Ontario PCs Start 2026 in Front, But Appetite for Change Grows as Affordability and Health Care Define the Risk


Doug Ford and the Progressive Conservatives begin 2026 in a dominant position. Our latest survey finds the PCs continue to hold a wide lead on vote intention and remain the default choice for many Ontarians. But beneath that topline advantage, there is a building undercurrent of restlessness. Nearly half now say it is definitely time for a change in government, and on the issues that most shape daily life, Ontarians are far more likely to say things are headed in the wrong direction than the right one.

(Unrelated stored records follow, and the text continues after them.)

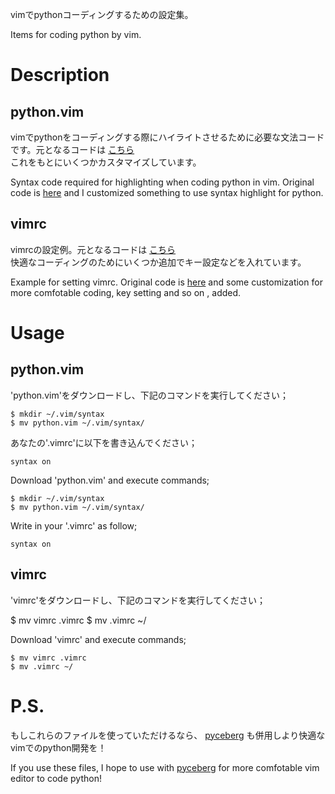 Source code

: vimでpythonコーディングするための設定集。  

Items for coding python by vim.

# Description
## python.vim
vimでpythonをコーディングする際にハイライトさせるために必要な文法コードです。元となるコードは
[こちら](https://github.com/vim/vim/blob/master/runtime/syntax/python.vim)  
これをもとにいくつかカスタマイズしています。  

Syntax code required for highlighting when coding python in vim.
Original code is
[here](https://github.com/vim/vim/blob/master/runtime/syntax/python.vim)
and I customized something to use syntax highlight for python.

## vimrc
vimrcの設定例。元となるコードは
[こちら](https://qiita.com/ahiruman5/items/4f3c845500c172a02935)  
快適なコーディングのためにいくつか追加でキー設定などを入れています。  

Example for setting vimrc.
Original code is
[here](https://qiita.com/ahiruman5/items/4f3c845500c172a02935)
and some customization for more comfotable coding, key setting and so on , added.

# Usage
## python.vim
'python.vim'をダウンロードし、下記のコマンドを実行してください；

    $ mkdir ~/.vim/syntax
    $ mv python.vim ~/.vim/syntax/

あなたの'.vimrc'に以下を書き込んでください；

    syntax on


Download 'python.vim' and execute commands;

    $ mkdir ~/.vim/syntax
    $ mv python.vim ~/.vim/syntax/

Write in your '.vimrc' as follow;

    syntax on

## vimrc
'vimrc'をダウンロードし、下記のコマンドを実行してください；

  $ mv vimrc .vimrc
  $ mv .vimrc ~/


Download 'vimrc' and execute commands;

    $ mv vimrc .vimrc
    $ mv .vimrc ~/

# P.S.
もしこれらのファイルを使っていただけるなら、
[pyceberg](https://github.com/kuroitu/pyceberg)
も併用しより快適なvimでのpython開発を！

If you use these files, I hope to use with
[pyceberg](https://github.com/kuroitu/pyceberg)
for more comfotable vim editor to code python!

The Progressive Conservatives hold 48% among committed voters, essentially unchanged since late November. The Liberals are at 22%, down five points, while the NDP is at 19%, up two. The Green Party rises to 6% and 5% would vote for another party. This leaves Ontario politics with a familiar shape: a governing party still comfortably ahead, with the opposition fragmented and unable, so far, to convert public dissatisfaction into a clear alternative.

Voter Pools Suggest a Competitive Underlayer

One reason the opposition cannot be counted out entirely is that the consideration pools are more competitive than the ballot question. A slim majority of all Ontario adults, 51%, say they would consider voting Liberal, compared with 49% who would consider the PCs. Four in ten would consider voting NDP and 44% would consider the Greens. The governing party is still leading where it matters most, in committed support, but the broader market for votes is more open than the toplines suggest. The real question is whether anyone can organize that openness into momentum.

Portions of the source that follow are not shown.